Au Tricastin, les élus zinzins de l'atome
Joyeux anniversaire Fukushima ! C’est vrai que dix ans après l’accident nucléaire du 11 mars 2011, on rêve de voir un réacteur nouvelle génération (EPR) implanté dans l’une des régions les plus nucléarisées du monde, comme le réclament 33 élus du Vaucluse, de la Drôme, de l’Ardèche et du Gard . Pourtant, “aucun EPR n’a commencé à fonctionner en Europe”, dénonce Michèle Rivasi, députée européenne EELV du Sud-Est. De fait, le chantier de l’EPR de Flamanville a déjà neuf ans de retard, pour un surcoût de 15,8 milliards d’euros (19,1 milliards d’euros contre les 3,3 prévus initialement)… Début janvier, EDF a annoncé un nouveau retard de six mois et un surcoût de 563 millions d’euros à Hinkley Point, en Grande-Bretagne. “La malédiction de l’EPR semble avoir encore frappé”, écrit Le Monde, qu’on ne savait pas branché ésotérisme. Idem pour le chantier du réacteur de troisième génération d’Olkiluoto, en Finlande, également “maudit” selon le quotidien « de référence », avec un retard de douze ans sur la livraison pour 6 milliards d’euros de surcoûts, dont une partie “devra sans doute être épongée par l’État français.”
Faille atomique
Les esprits malins jouent-ils vraiment un rôle dans les déboires des EPR ? Au bout de trois chantiers, le problème semble plutôt structurel… Ce qui n’inquiète pas, dans le Vaucluse, le président (LR) du département Maurice Chabert, les trois élus LR – le sénateur Alain Milon, les députés Julien Aubert et Jean-Claude Bouchet – et le « très divers » nouveau maire de Bollène, Anthony Zilio, qui réclament la construction d’un EPR au Tricastin.
Autre certitude, selon Michèle Rivasi : “le réchauffement climatique pénalise les centrales”, et accentue le risque d’accident alors qu’il est nécessaire de refroidir en permanence le cœur des réacteurs.

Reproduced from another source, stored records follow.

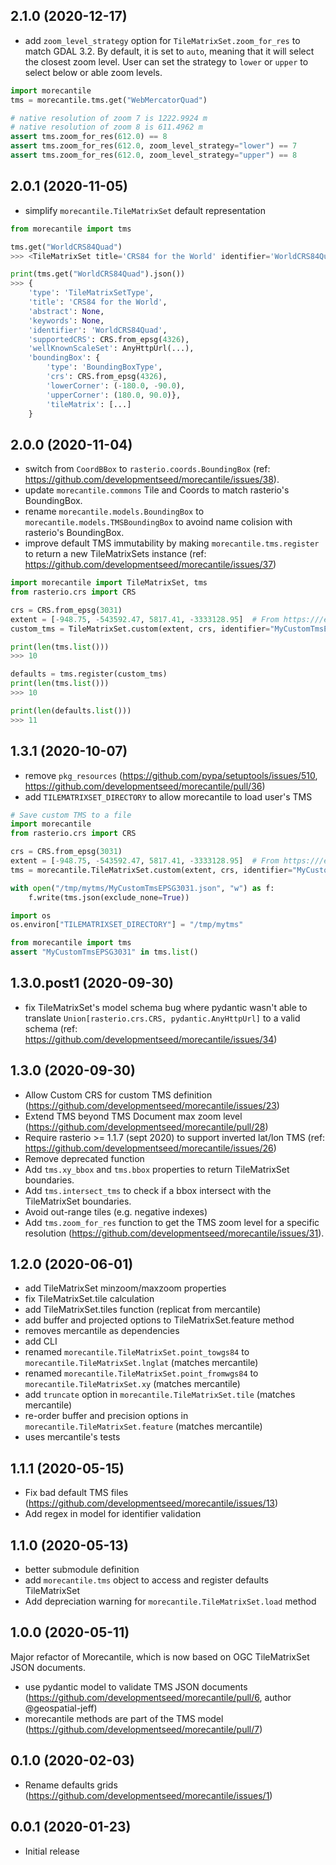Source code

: ## 2.1.0 (2020-12-17)

* add `zoom_level_strategy` option for `TileMatrixSet.zoom_for_res` to match GDAL 3.2.
By default, it is set to `auto`, meaning that it will select the closest zoom level. User can set the strategy to `lower` or `upper` to select below or able zoom levels.
```python
import morecantile
tms = morecantile.tms.get("WebMercatorQuad")

# native resolution of zoom 7 is 1222.9924 m
# native resolution of zoom 8 is 611.4962 m
assert tms.zoom_for_res(612.0) == 8
assert tms.zoom_for_res(612.0, zoom_level_strategy="lower") == 7
assert tms.zoom_for_res(612.0, zoom_level_strategy="upper") == 8
```

## 2.0.1 (2020-11-05)

* simplify `morecantile.TileMatrixSet` default representation

```python
from morecantile import tms

tms.get("WorldCRS84Quad")
>>> <TileMatrixSet title='CRS84 for the World' identifier='WorldCRS84Quad'>

print(tms.get("WorldCRS84Quad").json())
>>> {
    'type': 'TileMatrixSetType',
    'title': 'CRS84 for the World',
    'abstract': None,
    'keywords': None,
    'identifier': 'WorldCRS84Quad',
    'supportedCRS': CRS.from_epsg(4326),
    'wellKnownScaleSet': AnyHttpUrl(...),
    'boundingBox': {
        'type': 'BoundingBoxType',
        'crs': CRS.from_epsg(4326),
        'lowerCorner': (-180.0, -90.0),
        'upperCorner': (180.0, 90.0)},
        'tileMatrix': [...]
    }
```

## 2.0.0 (2020-11-04)

* switch from `CoordBBox` to `rasterio.coords.BoundingBox` (ref: https://github.com/developmentseed/morecantile/issues/38).
* update `morecantile.commons` Tile and Coords to match rasterio's BoundingBox.
* rename `morecantile.models.BoundingBox` to `morecantile.models.TMSBoundingBox` to avoind name colision with rasterio's BoundingBox.
* improve default TMS immutability by making `morecantile.tms.register` to return a new TileMatrixSets instance (ref: https://github.com/developmentseed/morecantile/issues/37)

```python
import morecantile import TileMatrixSet, tms
from rasterio.crs import CRS

crs = CRS.from_epsg(3031)
extent = [-948.75, -543592.47, 5817.41, -3333128.95]  # From https:///epsg.io/3031
custom_tms = TileMatrixSet.custom(extent, crs, identifier="MyCustomTmsEPSG3031")

print(len(tms.list()))
>>> 10

defaults = tms.register(custom_tms)
print(len(tms.list()))
>>> 10

print(len(defaults.list()))
>>> 11
```

## 1.3.1 (2020-10-07)

* remove `pkg_resources` (https://github.com/pypa/setuptools/issues/510, https://github.com/developmentseed/morecantile/pull/36)
* add `TILEMATRIXSET_DIRECTORY` to allow morecantile to load user's TMS

```python
# Save custom TMS to a file
import morecantile
from rasterio.crs import CRS

crs = CRS.from_epsg(3031)
extent = [-948.75, -543592.47, 5817.41, -3333128.95]  # From https:///epsg.io/3031
tms = morecantile.TileMatrixSet.custom(extent, crs, identifier="MyCustomTmsEPSG3031")

with open("/tmp/mytms/MyCustomTmsEPSG3031.json", "w") as f:
    f.write(tms.json(exclude_none=True))
```

```python
import os
os.environ["TILEMATRIXSET_DIRECTORY"] = "/tmp/mytms"

from morecantile import tms
assert "MyCustomTmsEPSG3031" in tms.list()
```

## 1.3.0.post1 (2020-09-30)

* fix TileMatrixSet's model schema bug where pydantic wasn't able to translate `Union[rasterio.crs.CRS, pydantic.AnyHttpUrl]` to a valid schema (ref: https://github.com/developmentseed/morecantile/issues/34)

## 1.3.0 (2020-09-30)

* Allow Custom CRS for custom TMS definition (https://github.com/developmentseed/morecantile/issues/23)
* Extend TMS beyond TMS Document max zoom level (https://github.com/developmentseed/morecantile/pull/28)
* Require rasterio >= 1.1.7 (sept 2020) to support inverted lat/lon TMS (ref: https://github.com/developmentseed/morecantile/issues/26)
* Remove deprecated function
* Add `tms.xy_bbox` and `tms.bbox` properties to return TileMatrixSet boundaries.
* Add `tms.intersect_tms` to check if a bbox intersect with the TileMatrixSet boundaries.
* Avoid out-range tiles (e.g. negative indexes)
* Add `tms.zoom_for_res` function to get the TMS zoom level for a specific resolution (https://github.com/developmentseed/morecantile/issues/31).

## 1.2.0 (2020-06-01)

* add TileMatrixSet minzoom/maxzoom properties
* fix TileMatrixSet.tile calculation
* add TileMatrixSet.tiles function (replicat from mercantile)
* add buffer and projected options to TileMatrixSet.feature method
* removes mercantile as dependencies
* add CLI
* renamed `morecantile.TileMatrixSet.point_towgs84` to `morecantile.TileMatrixSet.lnglat` (matches mercantile)
* renamed `morecantile.TileMatrixSet.point_fromwgs84` to `morecantile.TileMatrixSet.xy` (matches mercantile)
* add `truncate` option in `morecantile.TileMatrixSet.tile` (matches mercantile)
* re-order buffer and precision options in `morecantile.TileMatrixSet.feature` (matches mercantile)
* uses mercantile's tests

## 1.1.1 (2020-05-15)

* Fix bad default TMS files (https://github.com/developmentseed/morecantile/issues/13)
* Add regex in model for identifier validation

## 1.1.0 (2020-05-13)

* better submodule definition
* add `morecantile.tms` object to access and register defaults TileMatrixSet
* Add depreciation warning for `morecantile.TileMatrixSet.load` method

## 1.0.0 (2020-05-11)

Major refactor of Morecantile, which is now based on OGC TileMatrixSet JSON documents.

* use pydantic model to validate TMS JSON documents (https://github.com/developmentseed/morecantile/pull/6, author @geospatial-jeff)
* morecantile methods are part of the TMS model (https://github.com/developmentseed/morecantile/pull/7)

## 0.1.0 (2020-02-03)

* Rename defaults grids (https://github.com/developmentseed/morecantile/issues/1)

## 0.0.1 (2020-01-23)

* Initial release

Mais au Tricastin, en bordure du Rhône, le problème est plutôt inverse avec des risques d’inondation. Dans leur lettre ouverte, les élus vauclusiens pro-nucléaire mettent pourtant en avant l’implantation géographique de la centrale, “en bordure du canal Donzère-Mondragon”, et une “digue aux normes de robustesse post-Fukushima”. Interrogé, le conseil départemental du 84, rappelle que selon l’Autorité de sûreté nucléaire (ASN), le Tricastin « ne présente pas de risque particulier pour la construction d’un EPR nouvelle génération« .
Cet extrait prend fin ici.